Monday, April 20, 2015

Li Lu lecture at Columbia (2006)
http://www.youtube.com/watch?v=lot9BnFgO3k&t=0m1s

I thought some of the folks on this board might be interested in this 2006 lecture from Li Lu, who manages much of Charlie Munger’s wealth, wrote the forward for Poor Charlie’s Almanack, and has even been mentioned as a possible future Berkshire portfolio manager. It was also Lu that brought the BYD idea to Munger.

What makes this lecture special, in my view, is that 1) Lu rarely speaks in public, and 2) In addition to the value investing “basics” (Viewing stocks as businesses, using Mr. Market to your advantage, demanding a “huge” Margin of Safety, and investing with a long time horizon) Lu actually provides great insight on some of the not-so-obvious things that impact investing success or failure. He even provides some decently detailed real life investments from his past.

Hard to believe, but this video only has 520 views!

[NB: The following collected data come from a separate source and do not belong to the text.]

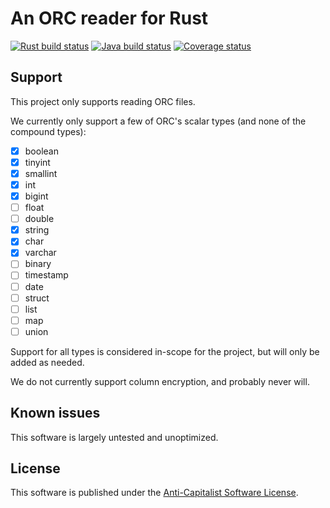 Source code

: # An ORC reader for Rust

[![Rust build status](https://img.shields.io/github/workflow/status/travisbrown/orcrs/rust-ci.svg?label=rust)](https://github.com/travisbrown/orcrs/actions)
[![Java build status](https://img.shields.io/github/workflow/status/travisbrown/orcrs/java-ci.svg?label=java)](https://github.com/travisbrown/orcrs/actions)
[![Coverage status](https://img.shields.io/codecov/c/github/travisbrown/orcrs/main.svg)](https://codecov.io/github/travisbrown/orcrs)

## Support

This project only supports reading ORC files.

We currently only support a few of ORC's scalar types (and none of the compound types):

- [x] boolean
- [x] tinyint
- [x] smallint
- [x] int
- [x] bigint
- [ ] float
- [ ] double
- [x] string
- [x] char
- [x] varchar
- [ ] binary
- [ ] timestamp
- [ ] date
- [ ] struct
- [ ] list
- [ ] map
- [ ] union

Support for all types is considered in-scope for the project, but will only be added as needed.

We do not currently support column encryption, and probably never will.

## Known issues

This software is largely untested and unoptimized.

## License

This software is published under the [Anti-Capitalist Software License][acsl].

[acsl]: https://anticapitalist.software/
[apache-orc]: https://orc.apache.org/
[orc-spec]: https://orc.apache.org/specification/ORCv1/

Some of my notes are below:

• Lu was Inspired by a Buffett guest lecture when he was a student at Columbia.
• Came from China, had no money, no connections, and significant of student debt.
• Believes you must be a learning machine and build up an encyclopedia-like mental database of each industry.
• Lu believes that 95% of investors are either 1) not trying to be value investors, or 2) are trying to be value investors, but do not have the temperament/discipline to be real value investors. He thinks only about 5% of investors are truly disciplined value investors.
• He argues that independent thinking is unnatural. Groupthink is what helped humans survive for millions of years, and people who truly think independently are actually quite rare and probably have some sort of genetic mutation.
• Lu loves Value Line, regularly checks 52 week lows.
• When below book value, he becomes very interested in what the book value actually consists of.
• He says you have better odds of finding bargains among stocks that aren't widely covered.
• If your business is in a lawsuit, read every single page of the filing. You must act like a fanatic investigative journalist.
• CEOs leave clues about their true selves in annual reports, conference calls, interviews, etc. If you did deep enough into the commentary, the true nature of the CEO’s personality/temperament will reveal itself.
• Most ideas involved a few weeks of all-day-and-all-night due diligence before initial investment.
• Long term investing allows you to have huge amounts of unrealized capital gains, which means those deferred taxes can essentially be thought of as an interest- free government loan, leveraging your position 40%-50%.
• All about companies where moat is going to KEEP WIDENING! 
• Lu thinks Bloomburg is a phenomenal business, the way it hooks people, and that they have insane pricing power.